=== Begin Enclosure ===

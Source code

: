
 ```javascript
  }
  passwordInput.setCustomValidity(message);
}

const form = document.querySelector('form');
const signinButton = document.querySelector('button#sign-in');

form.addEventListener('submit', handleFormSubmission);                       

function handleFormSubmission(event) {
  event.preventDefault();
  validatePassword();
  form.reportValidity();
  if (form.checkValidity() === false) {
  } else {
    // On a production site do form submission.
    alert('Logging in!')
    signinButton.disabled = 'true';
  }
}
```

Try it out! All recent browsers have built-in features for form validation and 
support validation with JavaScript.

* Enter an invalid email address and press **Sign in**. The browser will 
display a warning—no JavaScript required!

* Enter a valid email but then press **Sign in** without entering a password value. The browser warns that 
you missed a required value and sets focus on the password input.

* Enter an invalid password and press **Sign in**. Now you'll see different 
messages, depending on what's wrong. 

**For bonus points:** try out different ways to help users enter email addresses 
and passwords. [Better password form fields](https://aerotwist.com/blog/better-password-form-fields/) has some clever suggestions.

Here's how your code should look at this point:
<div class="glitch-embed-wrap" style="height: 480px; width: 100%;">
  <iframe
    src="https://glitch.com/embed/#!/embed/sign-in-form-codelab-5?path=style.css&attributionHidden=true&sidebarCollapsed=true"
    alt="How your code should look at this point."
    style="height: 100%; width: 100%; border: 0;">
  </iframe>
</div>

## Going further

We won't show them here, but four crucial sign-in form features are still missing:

=== End Enclosure ===

REQUIRED ACTION ▸ Check each line above for the string "this" and copy the ones that have it.

FINISHED TASK ▸
Here's how your code should look at this point:
    alt="How your code should look at this point."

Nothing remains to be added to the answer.